Simcoe v Jacuzzi UK Group plc
Yesterday the Court of Appeal handed down judgment in the case of Simcoe v Jacuzzi UK Group plc  EWCA Civ 137 and gave us a clear answer to the question of whether interest on costs runs from the date of the costs order (the incipitur rule) or the date costs are assessed (the allocator rule).
Although the route by which the decision was reached is rather unusual, it was ultimately held that the incipitur rule rules and interest runs from the earlier date when the costs order is made. Further, the fact that a claim is funded by way of a CFA is not a good reason to depart from the normal rule.
Now we have a definitive answer. Unless the matter goes to the Supreme Court…

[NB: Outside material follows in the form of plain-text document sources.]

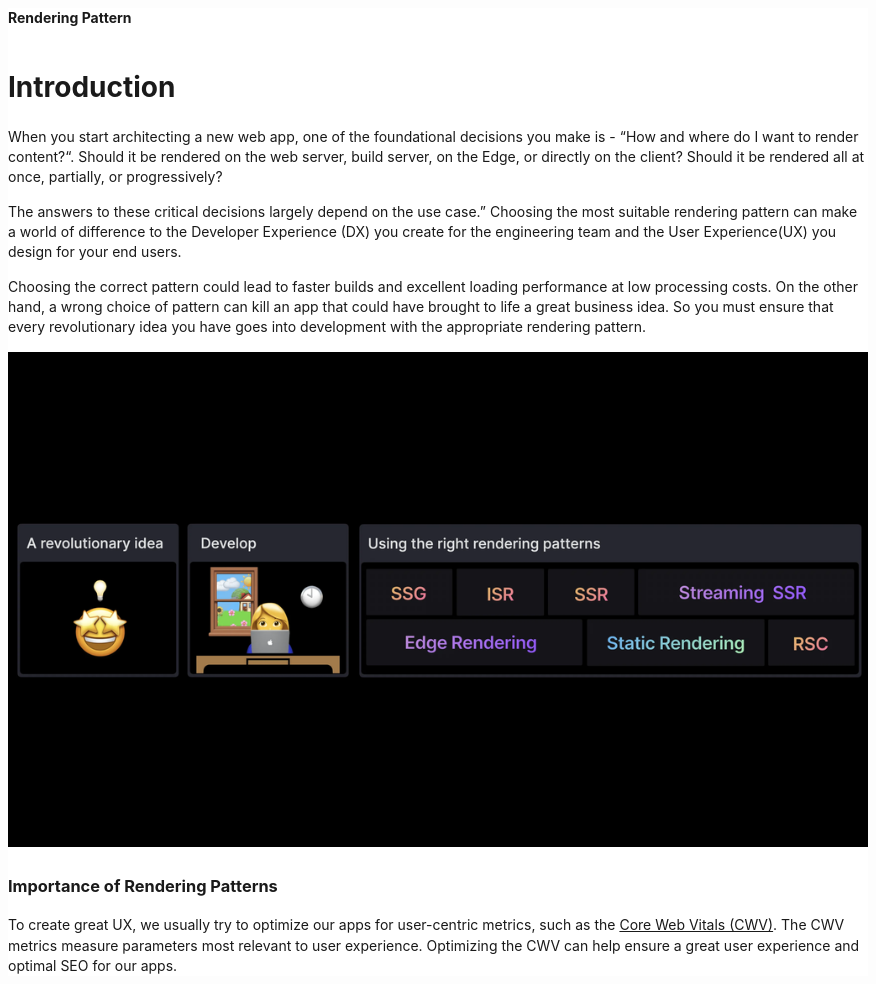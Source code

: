 #### Rendering Pattern

# Introduction

When you start architecting a new web app, one of the foundational decisions you make is - “How and where do I want to render content?“. Should it be rendered on the web server, build server, on the Edge, or directly on the client? Should it be rendered all at once, partially, or progressively?

The answers to these critical decisions largely depend on the use case.” Choosing the most suitable rendering pattern can make a world of difference to the Developer Experience (DX) you create for the engineering team and the User Experience(UX) you design for your end users.

Choosing the correct pattern could lead to faster builds and excellent loading performance at low processing costs. On the other hand, a wrong choice of pattern can kill an app that could have brought to life a great business idea. So you must ensure that every revolutionary idea you have goes into development with the appropriate rendering pattern.

<img src="../../../imgs/02RenderingPatterns/02 Introduction/01.webp" alt="Rendering Pattern" width="100%">

### Importance of Rendering Patterns

To create great UX, we usually try to optimize our apps for user-centric metrics, such as the [Core Web Vitals (CWV)](https://web.dev/articles/vitals). The CWV metrics measure parameters most relevant to user experience. Optimizing the CWV can help ensure a great user experience and optimal SEO for our apps.
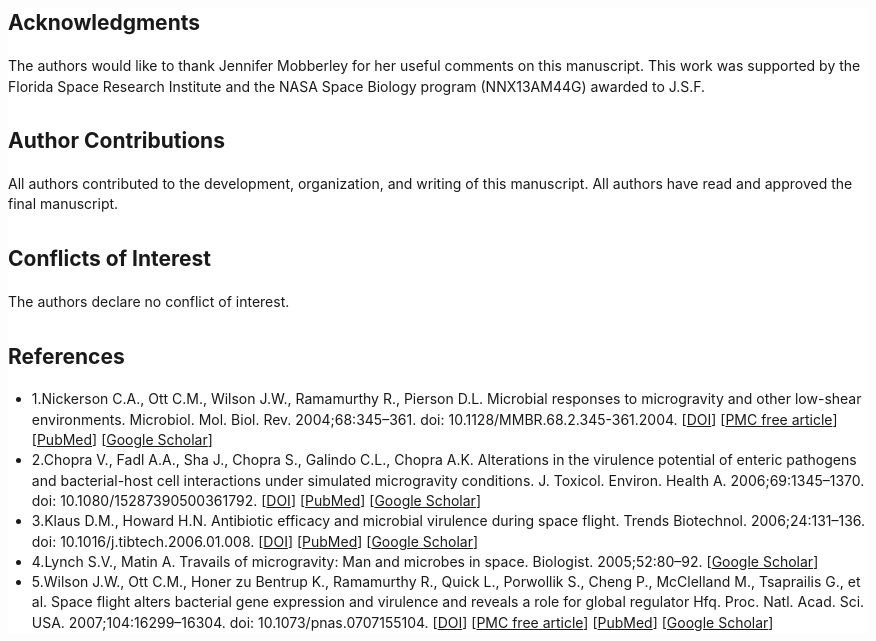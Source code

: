 ## Acknowledgments

The authors would like to thank Jennifer Mobberley for her useful comments on this manuscript. This work was supported by the Florida Space Research Institute and the NASA Space Biology program (NNX13AM44G) awarded to J.S.F.

## Author Contributions

All authors contributed to the development, organization, and writing of this manuscript. All authors have read and approved the final manuscript.

## Conflicts of Interest

The authors declare no conflict of interest.

## References

*   1.Nickerson C.A., Ott C.M., Wilson J.W., Ramamurthy R., Pierson D.L. Microbial responses to microgravity and other low-shear environments. Microbiol. Mol. Biol. Rev. 2004;68:345–361. doi: 10.1128/MMBR.68.2.345-361.2004. \[[DOI](https://doi.org/10.1128/MMBR.68.2.345-361.2004)\] \[[PMC free article](https://www.ncbi.nlm.nih.gov/articles/PMC419922/)\] \[[PubMed](https://pubmed.ncbi.nlm.nih.gov/15187188/)\] \[[Google Scholar](https://scholar.google.com/scholar_lookup?journal=Microbiol.%20Mol.%20Biol.%20Rev.&title=Microbial%20responses%20to%20microgravity%20and%20other%20low-shear%20environments&author=C.A.%20Nickerson&author=C.M.%20Ott&author=J.W.%20Wilson&author=R.%20Ramamurthy&author=D.L.%20Pierson&volume=68&publication_year=2004&pages=345-361&pmid=15187188&doi=10.1128/MMBR.68.2.345-361.2004&)\]
*   2.Chopra V., Fadl A.A., Sha J., Chopra S., Galindo C.L., Chopra A.K. Alterations in the virulence potential of enteric pathogens and bacterial-host cell interactions under simulated microgravity conditions. J. Toxicol. Environ. Health A. 2006;69:1345–1370. doi: 10.1080/15287390500361792. \[[DOI](https://doi.org/10.1080/15287390500361792)\] \[[PubMed](https://pubmed.ncbi.nlm.nih.gov/16760141/)\] \[[Google Scholar](https://scholar.google.com/scholar_lookup?journal=J.%20Toxicol.%20Environ.%20Health%20A&title=Alterations%20in%20the%20virulence%20potential%20of%20enteric%20pathogens%20and%20bacterial-host%20cell%20interactions%20under%20simulated%20microgravity%20conditions&author=V.%20Chopra&author=A.A.%20Fadl&author=J.%20Sha&author=S.%20Chopra&author=C.L.%20Galindo&volume=69&publication_year=2006&pages=1345-1370&pmid=16760141&doi=10.1080/15287390500361792&)\]
*   3.Klaus D.M., Howard H.N. Antibiotic efficacy and microbial virulence during space flight. Trends Biotechnol. 2006;24:131–136. doi: 10.1016/j.tibtech.2006.01.008. \[[DOI](https://doi.org/10.1016/j.tibtech.2006.01.008)\] \[[PubMed](https://pubmed.ncbi.nlm.nih.gov/16460819/)\] \[[Google Scholar](https://scholar.google.com/scholar_lookup?journal=Trends%20Biotechnol.&title=Antibiotic%20efficacy%20and%20microbial%20virulence%20during%20space%20flight&author=D.M.%20Klaus&author=H.N.%20Howard&volume=24&publication_year=2006&pages=131-136&pmid=16460819&doi=10.1016/j.tibtech.2006.01.008&)\]
*   4.Lynch S.V., Matin A. Travails of microgravity: Man and microbes in space. Biologist. 2005;52:80–92. \[[Google Scholar](https://scholar.google.com/scholar_lookup?journal=Biologist&title=Travails%20of%20microgravity:%20Man%20and%20microbes%20in%20space&author=S.V.%20Lynch&author=A.%20Matin&volume=52&publication_year=2005&pages=80-92&)\]
*   5.Wilson J.W., Ott C.M., Honer zu Bentrup K., Ramamurthy R., Quick L., Porwollik S., Cheng P., McClelland M., Tsaprailis G., et al. Space flight alters bacterial gene expression and virulence and reveals a role for global regulator Hfq. Proc. Natl. Acad. Sci. USA. 2007;104:16299–16304. doi: 10.1073/pnas.0707155104. \[[DOI](https://doi.org/10.1073/pnas.0707155104)\] \[[PMC free article](https://www.ncbi.nlm.nih.gov/articles/PMC2042201/)\] \[[PubMed](https://pubmed.ncbi.nlm.nih.gov/17901201/)\] \[[Google Scholar](https://scholar.google.com/scholar_lookup?journal=Proc.%20Natl.%20Acad.%20Sci.%20USA&title=Space%20flight%20alters%20bacterial%20gene%20expression%20and%20virulence%20and%20reveals%20a%20role%20for%20global%20regulator%20Hfq&author=J.W.%20Wilson&author=C.M.%20Ott&author=K.%20Honer%20zu%20Bentrup&author=R.%20Ramamurthy&author=L.%20Quick&volume=104&publication_year=2007&pages=16299-16304&pmid=17901201&doi=10.1073/pnas.0707155104&)\]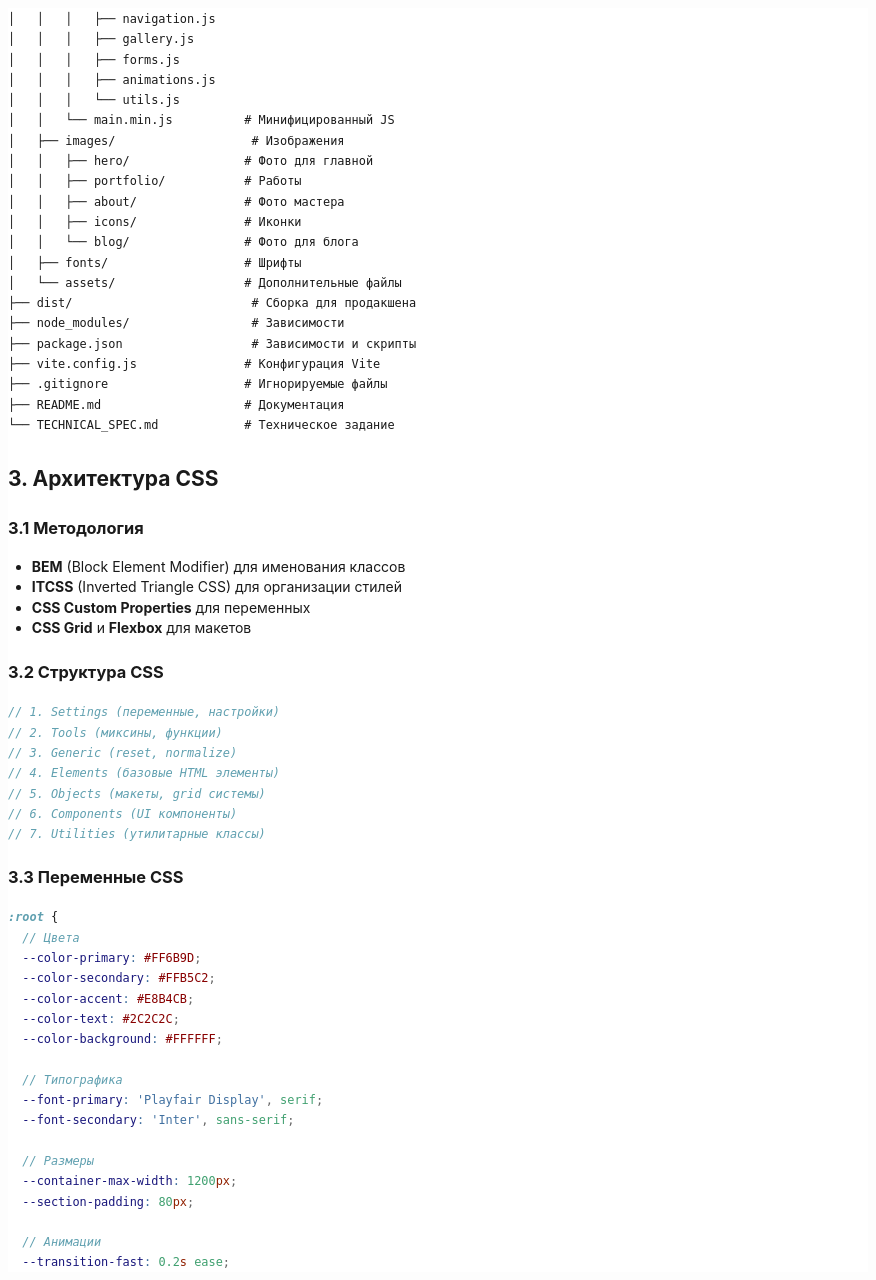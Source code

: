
 ```
│   │   │   ├── navigation.js
│   │   │   ├── gallery.js
│   │   │   ├── forms.js
│   │   │   ├── animations.js
│   │   │   └── utils.js
│   │   └── main.min.js          # Минифицированный JS
│   ├── images/                   # Изображения
│   │   ├── hero/                # Фото для главной
│   │   ├── portfolio/           # Работы
│   │   ├── about/               # Фото мастера
│   │   ├── icons/               # Иконки
│   │   └── blog/                # Фото для блога
│   ├── fonts/                   # Шрифты
│   └── assets/                  # Дополнительные файлы
├── dist/                         # Сборка для продакшена
├── node_modules/                 # Зависимости
├── package.json                  # Зависимости и скрипты
├── vite.config.js               # Конфигурация Vite
├── .gitignore                   # Игнорируемые файлы
├── README.md                    # Документация
└── TECHNICAL_SPEC.md            # Техническое задание
```

## 3. Архитектура CSS

### 3.1 Методология
- **BEM** (Block Element Modifier) для именования классов
- **ITCSS** (Inverted Triangle CSS) для организации стилей
- **CSS Custom Properties** для переменных
- **CSS Grid** и **Flexbox** для макетов

### 3.2 Структура CSS
```scss
// 1. Settings (переменные, настройки)
// 2. Tools (миксины, функции)
// 3. Generic (reset, normalize)
// 4. Elements (базовые HTML элементы)
// 5. Objects (макеты, grid системы)
// 6. Components (UI компоненты)
// 7. Utilities (утилитарные классы)
```

### 3.3 Переменные CSS
```scss
:root {
  // Цвета
  --color-primary: #FF6B9D;
  --color-secondary: #FFB5C2;
  --color-accent: #E8B4CB;
  --color-text: #2C2C2C;
  --color-background: #FFFFFF;
  
  // Типографика
  --font-primary: 'Playfair Display', serif;
  --font-secondary: 'Inter', sans-serif;
  
  // Размеры
  --container-max-width: 1200px;
  --section-padding: 80px;
  
  // Анимации
  --transition-fast: 0.2s ease;
```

It is also worth mentioning the footnote in the Master of the Rolls’ leading judgment:
“I cannot end this judgment without referring back to the actual figures in this case. The claimant was seeking damages for significant, but relatively minor and straightforward, personal injury suffered while at work. The claim was presumably worth around £12,750, the agreed damages. The claimant’s costs of pursuing that claim, which did not go to trial, were nearly £75,000. Unless this is an exceptional case, the fact that, without even incurring the cost of as trial, it cost the claimant nearly six times as much to pursue the claim as it was actually worth suggests that something is out of kilter in at least some parts of the civil justice system. Both my own experience in this court and the evidence contained in Sir Rupert Jackson’s report on Civil Costs suggest that this is not a particularly exceptional case. It is therefore to be hoped that the changes which are in the process of being enacted and implemented in relation to civil costs and civil procedure will help ensure that costs become more proportionate. And that applies both to costs as between lawyer and client and to recoverable costs as between the parties to litigation.”
Given how this decision was reported in The Telegraph, this judgment may ultimately go down as being something of an own-goal for claimant lawyers. They may have won this particular battle but are rapidly losing the war.